/---

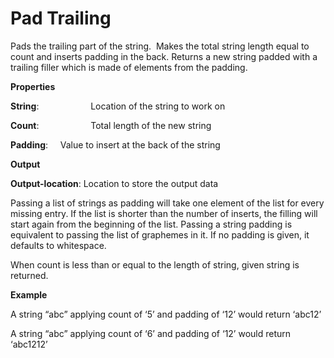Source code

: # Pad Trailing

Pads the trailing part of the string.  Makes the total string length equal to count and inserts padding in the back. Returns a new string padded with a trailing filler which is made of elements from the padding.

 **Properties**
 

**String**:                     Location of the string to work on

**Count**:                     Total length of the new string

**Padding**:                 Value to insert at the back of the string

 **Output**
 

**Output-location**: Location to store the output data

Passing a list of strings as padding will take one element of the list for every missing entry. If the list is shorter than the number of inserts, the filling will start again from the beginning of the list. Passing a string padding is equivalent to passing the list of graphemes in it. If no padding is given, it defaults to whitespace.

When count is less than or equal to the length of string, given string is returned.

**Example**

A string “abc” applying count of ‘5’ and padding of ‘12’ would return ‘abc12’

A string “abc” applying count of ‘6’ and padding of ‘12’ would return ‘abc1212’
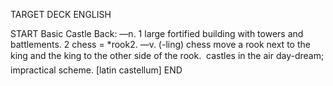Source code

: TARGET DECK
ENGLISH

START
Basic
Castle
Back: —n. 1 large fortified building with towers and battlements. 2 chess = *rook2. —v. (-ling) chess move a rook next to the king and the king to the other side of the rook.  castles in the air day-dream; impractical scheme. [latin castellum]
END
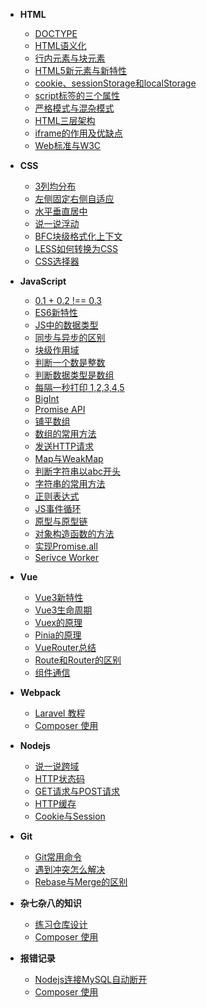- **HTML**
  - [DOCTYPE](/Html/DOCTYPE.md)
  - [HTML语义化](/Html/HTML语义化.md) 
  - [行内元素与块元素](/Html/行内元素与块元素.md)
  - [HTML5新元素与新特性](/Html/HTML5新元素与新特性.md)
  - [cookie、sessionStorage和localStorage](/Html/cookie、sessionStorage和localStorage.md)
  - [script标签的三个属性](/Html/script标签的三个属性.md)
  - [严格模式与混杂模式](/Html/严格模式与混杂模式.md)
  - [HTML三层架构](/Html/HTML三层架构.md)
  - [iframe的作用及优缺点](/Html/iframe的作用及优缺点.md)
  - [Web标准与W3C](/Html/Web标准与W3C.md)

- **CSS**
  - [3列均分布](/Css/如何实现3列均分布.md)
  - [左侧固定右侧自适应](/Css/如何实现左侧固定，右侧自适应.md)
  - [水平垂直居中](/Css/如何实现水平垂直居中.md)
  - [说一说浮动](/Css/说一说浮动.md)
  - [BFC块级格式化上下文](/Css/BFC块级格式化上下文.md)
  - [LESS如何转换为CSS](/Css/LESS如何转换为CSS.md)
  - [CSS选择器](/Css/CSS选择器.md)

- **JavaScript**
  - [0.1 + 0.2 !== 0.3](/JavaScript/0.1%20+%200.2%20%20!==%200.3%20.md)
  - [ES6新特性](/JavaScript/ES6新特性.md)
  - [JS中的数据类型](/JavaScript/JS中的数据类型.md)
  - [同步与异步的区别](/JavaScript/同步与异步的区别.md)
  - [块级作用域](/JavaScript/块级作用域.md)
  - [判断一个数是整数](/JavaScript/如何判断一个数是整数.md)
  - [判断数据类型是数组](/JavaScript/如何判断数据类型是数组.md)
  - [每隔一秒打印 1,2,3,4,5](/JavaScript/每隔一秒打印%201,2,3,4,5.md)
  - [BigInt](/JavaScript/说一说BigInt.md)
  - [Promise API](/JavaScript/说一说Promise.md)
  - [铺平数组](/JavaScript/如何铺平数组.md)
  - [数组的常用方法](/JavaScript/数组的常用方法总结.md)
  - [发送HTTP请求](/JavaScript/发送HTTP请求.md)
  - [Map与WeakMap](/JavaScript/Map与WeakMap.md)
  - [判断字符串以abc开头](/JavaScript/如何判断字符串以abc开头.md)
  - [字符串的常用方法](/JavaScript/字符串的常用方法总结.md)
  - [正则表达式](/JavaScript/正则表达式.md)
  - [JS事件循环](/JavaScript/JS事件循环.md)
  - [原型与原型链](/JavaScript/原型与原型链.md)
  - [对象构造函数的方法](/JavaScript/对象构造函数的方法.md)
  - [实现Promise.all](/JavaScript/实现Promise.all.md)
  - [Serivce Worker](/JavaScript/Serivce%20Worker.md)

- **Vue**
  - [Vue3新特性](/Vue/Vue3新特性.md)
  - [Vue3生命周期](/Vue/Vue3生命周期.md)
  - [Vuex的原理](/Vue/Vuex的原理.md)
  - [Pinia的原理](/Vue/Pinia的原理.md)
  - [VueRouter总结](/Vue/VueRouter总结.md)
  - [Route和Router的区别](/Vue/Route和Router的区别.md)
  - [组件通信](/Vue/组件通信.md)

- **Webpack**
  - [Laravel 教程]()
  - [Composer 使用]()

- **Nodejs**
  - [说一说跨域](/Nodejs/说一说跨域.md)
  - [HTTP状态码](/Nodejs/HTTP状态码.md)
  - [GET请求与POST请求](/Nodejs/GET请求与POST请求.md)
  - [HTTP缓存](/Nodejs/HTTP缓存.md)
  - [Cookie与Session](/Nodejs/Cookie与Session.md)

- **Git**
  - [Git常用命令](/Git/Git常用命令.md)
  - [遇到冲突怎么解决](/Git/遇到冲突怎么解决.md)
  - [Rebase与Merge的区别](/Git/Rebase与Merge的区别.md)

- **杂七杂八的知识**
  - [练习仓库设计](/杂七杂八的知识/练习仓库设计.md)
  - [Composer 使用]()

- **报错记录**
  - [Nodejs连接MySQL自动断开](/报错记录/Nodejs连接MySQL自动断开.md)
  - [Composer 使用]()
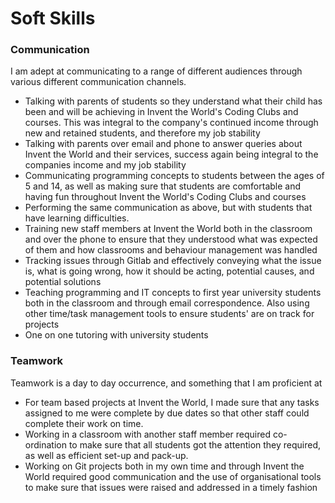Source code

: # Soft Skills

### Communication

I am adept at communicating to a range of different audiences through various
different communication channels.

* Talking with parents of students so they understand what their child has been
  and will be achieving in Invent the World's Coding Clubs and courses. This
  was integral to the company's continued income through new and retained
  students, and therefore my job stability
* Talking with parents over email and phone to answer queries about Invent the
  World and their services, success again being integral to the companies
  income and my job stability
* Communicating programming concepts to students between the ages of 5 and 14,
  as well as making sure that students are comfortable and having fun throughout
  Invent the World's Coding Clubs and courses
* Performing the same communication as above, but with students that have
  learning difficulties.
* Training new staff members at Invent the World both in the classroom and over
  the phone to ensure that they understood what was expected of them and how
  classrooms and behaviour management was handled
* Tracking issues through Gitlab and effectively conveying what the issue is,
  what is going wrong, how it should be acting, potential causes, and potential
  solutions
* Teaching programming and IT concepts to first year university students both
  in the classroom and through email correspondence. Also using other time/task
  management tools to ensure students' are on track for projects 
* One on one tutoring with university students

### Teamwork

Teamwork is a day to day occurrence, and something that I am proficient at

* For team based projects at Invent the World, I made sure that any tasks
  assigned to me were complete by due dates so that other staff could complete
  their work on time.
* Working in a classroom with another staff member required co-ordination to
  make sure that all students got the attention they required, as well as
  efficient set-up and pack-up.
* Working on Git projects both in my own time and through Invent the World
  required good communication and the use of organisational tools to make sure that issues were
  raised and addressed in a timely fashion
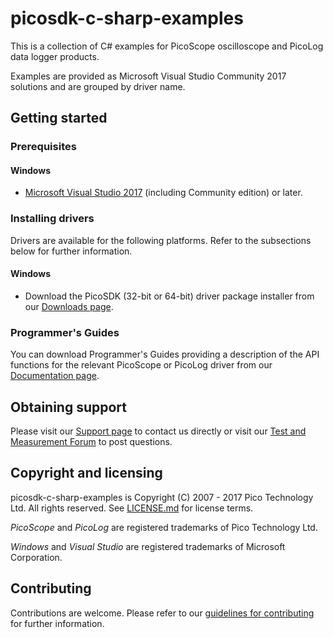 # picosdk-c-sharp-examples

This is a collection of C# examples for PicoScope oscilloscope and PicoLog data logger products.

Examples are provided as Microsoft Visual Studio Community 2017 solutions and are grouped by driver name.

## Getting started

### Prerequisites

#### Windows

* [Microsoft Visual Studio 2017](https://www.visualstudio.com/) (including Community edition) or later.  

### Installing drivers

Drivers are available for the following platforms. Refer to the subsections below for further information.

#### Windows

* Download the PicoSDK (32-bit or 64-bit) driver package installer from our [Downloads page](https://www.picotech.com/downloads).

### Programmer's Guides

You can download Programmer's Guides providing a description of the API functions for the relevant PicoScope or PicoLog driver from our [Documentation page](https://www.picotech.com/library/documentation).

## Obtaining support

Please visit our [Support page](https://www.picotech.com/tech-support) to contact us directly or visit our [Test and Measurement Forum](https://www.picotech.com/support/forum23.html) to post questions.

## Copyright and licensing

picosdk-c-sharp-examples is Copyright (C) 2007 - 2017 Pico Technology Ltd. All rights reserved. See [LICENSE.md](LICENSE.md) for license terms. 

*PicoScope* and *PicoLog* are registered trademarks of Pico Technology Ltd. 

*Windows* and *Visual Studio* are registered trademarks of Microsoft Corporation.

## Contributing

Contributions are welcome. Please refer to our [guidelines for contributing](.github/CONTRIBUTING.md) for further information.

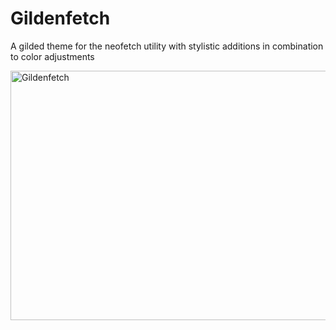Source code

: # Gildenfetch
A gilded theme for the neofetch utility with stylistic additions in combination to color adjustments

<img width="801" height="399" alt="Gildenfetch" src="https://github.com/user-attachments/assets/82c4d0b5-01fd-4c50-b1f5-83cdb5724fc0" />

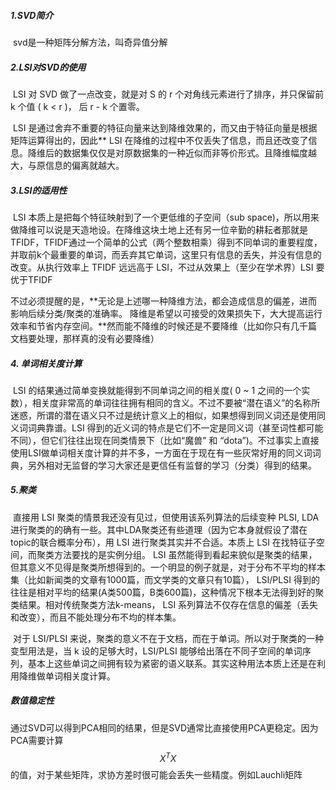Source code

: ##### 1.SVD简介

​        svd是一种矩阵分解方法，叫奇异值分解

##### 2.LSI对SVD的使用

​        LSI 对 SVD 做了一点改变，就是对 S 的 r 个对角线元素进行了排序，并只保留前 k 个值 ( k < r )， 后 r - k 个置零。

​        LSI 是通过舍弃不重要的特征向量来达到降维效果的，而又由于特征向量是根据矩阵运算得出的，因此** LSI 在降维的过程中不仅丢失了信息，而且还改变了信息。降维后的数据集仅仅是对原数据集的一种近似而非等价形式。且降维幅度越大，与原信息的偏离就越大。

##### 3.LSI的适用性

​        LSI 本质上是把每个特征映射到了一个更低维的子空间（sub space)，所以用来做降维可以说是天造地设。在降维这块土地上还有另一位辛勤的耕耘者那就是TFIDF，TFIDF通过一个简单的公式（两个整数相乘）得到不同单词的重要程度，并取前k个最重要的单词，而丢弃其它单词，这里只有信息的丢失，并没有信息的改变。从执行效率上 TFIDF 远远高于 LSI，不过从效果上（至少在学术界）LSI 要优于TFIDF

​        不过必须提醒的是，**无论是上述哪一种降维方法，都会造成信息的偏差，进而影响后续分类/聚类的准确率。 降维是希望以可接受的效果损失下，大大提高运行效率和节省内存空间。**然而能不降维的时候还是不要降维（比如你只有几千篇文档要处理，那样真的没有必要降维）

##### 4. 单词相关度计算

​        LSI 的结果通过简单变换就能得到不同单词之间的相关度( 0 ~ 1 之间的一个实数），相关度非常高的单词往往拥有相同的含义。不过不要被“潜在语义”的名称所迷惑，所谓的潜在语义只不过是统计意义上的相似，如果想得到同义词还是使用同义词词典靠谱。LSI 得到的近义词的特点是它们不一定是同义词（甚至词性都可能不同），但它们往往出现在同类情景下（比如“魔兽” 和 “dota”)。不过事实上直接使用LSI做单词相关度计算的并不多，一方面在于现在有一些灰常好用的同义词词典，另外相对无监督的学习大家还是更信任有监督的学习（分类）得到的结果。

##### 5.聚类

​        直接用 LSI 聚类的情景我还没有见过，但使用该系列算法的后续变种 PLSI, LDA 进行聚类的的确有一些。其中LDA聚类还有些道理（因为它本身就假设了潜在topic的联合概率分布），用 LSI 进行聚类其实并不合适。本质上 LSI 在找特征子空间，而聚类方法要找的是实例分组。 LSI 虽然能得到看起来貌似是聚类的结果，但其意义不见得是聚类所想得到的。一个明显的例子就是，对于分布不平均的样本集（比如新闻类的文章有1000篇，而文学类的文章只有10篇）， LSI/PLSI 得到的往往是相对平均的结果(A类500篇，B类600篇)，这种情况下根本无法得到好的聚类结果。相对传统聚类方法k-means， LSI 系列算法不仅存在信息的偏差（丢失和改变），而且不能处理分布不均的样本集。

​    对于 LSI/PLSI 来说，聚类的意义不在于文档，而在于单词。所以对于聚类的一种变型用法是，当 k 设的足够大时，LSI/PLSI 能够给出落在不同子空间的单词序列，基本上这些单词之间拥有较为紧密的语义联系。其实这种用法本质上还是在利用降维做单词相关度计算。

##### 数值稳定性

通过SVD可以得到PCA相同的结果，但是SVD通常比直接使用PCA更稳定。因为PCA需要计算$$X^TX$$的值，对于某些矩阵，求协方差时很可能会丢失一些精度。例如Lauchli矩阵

\---

## WORK REQUIRED:
Show all lines of the material in which the word "concepts" can be found.

## TASK ANSWER:
* Communicating programming concepts to students between the ages of 5 and 14,
* Teaching programming and IT concepts to first year university students both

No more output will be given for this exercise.